| Directions |
Pick out every line of the entries below where "html" occurs, and copy those lines.

--- START ---

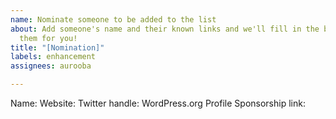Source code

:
 ```yaml
---
name: Nominate someone to be added to the list
about: Add someone's name and their known links and we'll fill in the blanks and add
  them for you!
title: "[Nomination]"
labels: enhancement
assignees: aurooba

---
```


Name: 
Website:
Twitter handle:
WordPress.org Profile
Sponsorship link:
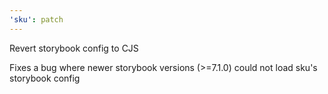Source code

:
 ```yaml
---
'sku': patch
---
```


Revert storybook config to CJS

Fixes a bug where newer storybook versions (>=7.1.0) could not load sku's storybook config
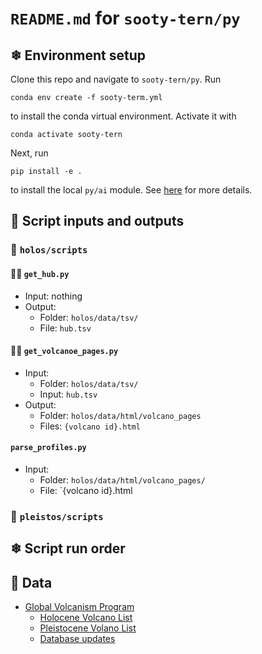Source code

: # `README.md` for `sooty-tern/py`

## ❄ Environment setup

Clone this repo and navigate to `sooty-tern/py`. Run

```
conda env create -f sooty-term.yml
```

to install the conda virtual environment. Activate it with

```
conda activate sooty-tern
```

Next, run

```
pip install -e .
```

to install the local `py/ai` module. See [here](https://goodresearch.dev/setup.html#pip-install-your-package) for more details.

## 🌸 Script inputs and outputs

### 📁 `holos/scripts`

#### 👩‍💻 `get_hub.py`

- Input: nothing
- Output:
  - Folder: `holos/data/tsv/`
  - File: `hub.tsv`

#### 👩‍💻 `get_volcanoe_pages.py`

- Input:
  - Folder: `holos/data/tsv/`
  - Input: `hub.tsv`
- Output:
  - Folder: `holos/data/html/volcano_pages`
  - Files: `{volcano id}.html`

#### `parse_profiles.py`

- Input:
  - Folder: `holos/data/html/volcano_pages/`
  - File: `{volcano id}.html

### 📁 `pleistos/scripts`

## ❄ Script run order

## 🌸 Data

- [Global Volcanism Program](https://volcano.si.edu/)
  - [Holocene Volcano List](https://volcano.si.edu/volcanolist_holocene.cfm)
  - [Pleistocene Volano List](https://volcano.si.edu/volcanolist_pleistocene.cfm)
  - [Database updates](https://volcano.si.edu/gvp_votw.cfm#log)
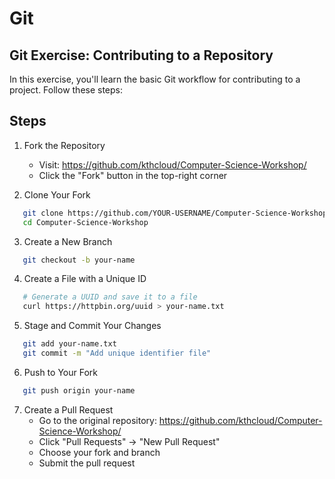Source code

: # Git

## Git Exercise: Contributing to a Repository

In this exercise, you'll learn the basic Git workflow for contributing to a project. Follow these steps:

## Steps

1. Fork the Repository
   - Visit: https://github.com/kthcloud/Computer-Science-Workshop/
   - Click the "Fork" button in the top-right corner

2. Clone Your Fork   
```bash
   git clone https://github.com/YOUR-USERNAME/Computer-Science-Workshop.git
   cd Computer-Science-Workshop   
```

3. Create a New Branch     
```bash
   git checkout -b your-name  
```

4. Create a File with a Unique ID   
```bash
   # Generate a UUID and save it to a file
   curl https://httpbin.org/uuid > your-name.txt
   ```

5. Stage and Commit Your Changes   
```bash
   git add your-name.txt
   git commit -m "Add unique identifier file"   
```

6. Push to Your Fork   
```bash
   git push origin your-name  
```

7. Create a Pull Request
   - Go to the original repository: https://github.com/kthcloud/Computer-Science-Workshop/
   - Click "Pull Requests" → "New Pull Request"
   - Choose your fork and branch
   - Submit the pull request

--- END ---

| Output of the task |
to install the local `py/ai` module. See [here](https://goodresearch.dev/setup.html#pip-install-your-package) for more details.
  - Folder: `holos/data/html/volcano_pages`
  - Files: `{volcano id}.html`
  - Folder: `holos/data/html/volcano_pages/`
  - File: `{volcano id}.html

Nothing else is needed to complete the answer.